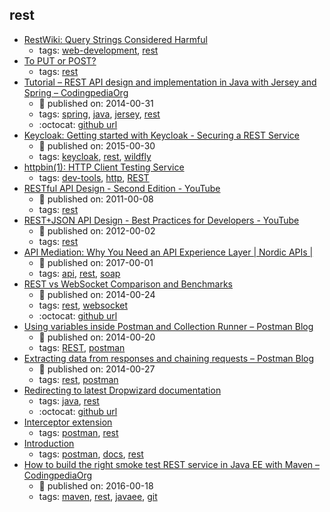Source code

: rest 
---
* [RestWiki: 
Query Strings Considered Harmful](http://web.archive.org/web/20070815111413/http://rest.blueoxen.net/cgi-bin/wiki.pl?QueryStringsConsideredHarmful)
    * tags: [web-development](../tags/web-development.md), [rest](../tags/rest.md)
* [To PUT or POST?](https://stormpath.com/blog/put-or-post)
    * tags: [rest](../tags/rest.md)
* [Tutorial – REST API design and implementation in Java with Jersey and Spring – CodingpediaOrg](http://www.codingpedia.org/ama/tutorial-rest-api-design-and-implementation-in-java-with-jersey-and-spring/)
    * :calendar: published on: 2014-00-31
    * tags: [spring](../tags/spring.md), [java](../tags/java.md), [jersey](../tags/jersey.md), [rest](../tags/rest.md)
    * :octocat: [github url](https://github.com/Codingpedia/demo-rest-jersey-spring)
* [Keycloak: Getting started with Keycloak - Securing a REST Service](http://blog.keycloak.org/2015/10/getting-started-with-keycloak-securing.html)
    * :calendar: published on: 2015-00-30
    * tags: [keycloak](../tags/keycloak.md), [rest](../tags/rest.md), [wildfly](../tags/wildfly.md)
* [httpbin(1): HTTP Client Testing Service](https://httpbin.org/)
    * tags: [dev-tools](../tags/dev-tools.md), [http](../tags/http.md), [REST](../tags/REST.md)
* [RESTful API Design - Second Edition - YouTube](https://www.youtube.com/watch?v=QpAhXa12xvU)
    * :calendar: published on: 2011-00-08
    * tags: [rest](../tags/rest.md)
* [REST+JSON API Design - Best Practices for Developers - YouTube](https://www.youtube.com/watch?v=hdSrT4yjS1g)
    * :calendar: published on: 2012-00-02
    * tags: [rest](../tags/rest.md)
* [API Mediation: Why You Need an API Experience Layer | Nordic APIs |](http://nordicapis.com/api-mediation-why-you-need-api-experience-layer/)
    * :calendar: published on: 2017-00-01
    * tags: [api](../tags/api.md), [rest](../tags/rest.md), [soap](../tags/soap.md)
* [REST vs WebSocket Comparison and Benchmarks](http://blog.arungupta.me/rest-vs-websocket-comparison-benchmarks/)
    * :calendar: published on: 2014-00-24
    * tags: [rest](../tags/rest.md), [websocket](../tags/websocket.md)
    * :octocat: [github url](https://github.com/javaee-samples/javaee7-samples/tree/master/websocket/websocket-vs-rest)
* [Using variables inside Postman and Collection Runner – Postman Blog](http://blog.getpostman.com/2014/02/20/using-variables-inside-postman-and-collection-runner/)
    * :calendar: published on: 2014-00-20
    * tags: [REST](../tags/REST.md), [postman](../tags/postman.md)
* [Extracting data from responses and chaining requests – Postman Blog](http://blog.getpostman.com/2014/01/27/extracting-data-from-responses-and-chaining-requests/)
    * :calendar: published on: 2014-00-27
    * tags: [rest](../tags/rest.md), [postman](../tags/postman.md)
* [Redirecting to latest Dropwizard documentation](http://www.dropwizard.io/)
    * tags: [java](../tags/java.md), [rest](../tags/rest.md)
    * :octocat: [github url](https://github.com/dropwizard/dropwizard)
* [Interceptor extension](https://www.getpostman.com/docs/postman/sending_api_requests/interceptor_extension)
    * tags: [postman](../tags/postman.md), [rest](../tags/rest.md)
* [Introduction](https://www.getpostman.com/docs/)
    * tags: [postman](../tags/postman.md), [docs](../tags/docs.md), [rest](../tags/rest.md)
* [How to build the right smoke test REST service in Java EE with Maven – CodingpediaOrg](http://www.codingpedia.org/ama/how-to-build-the-right-smoke-test-rest-service-in-java-ee-with-maven)
    * :calendar: published on: 2016-00-18
    * tags: [maven](../tags/maven.md), [rest](../tags/rest.md), [javaee](../tags/javaee.md), [git](../tags/git.md)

———

# [What is required]
What the answer needs is every line from the data above with "docs" in it.

# [Result of this exercise]
* [Interceptor extension](https://www.getpostman.com/docs/postman/sending_api_requests/interceptor_extension)
* [Introduction](https://www.getpostman.com/docs/)
    * tags: [postman](../tags/postman.md), [docs](../tags/docs.md), [rest](../tags/rest.md)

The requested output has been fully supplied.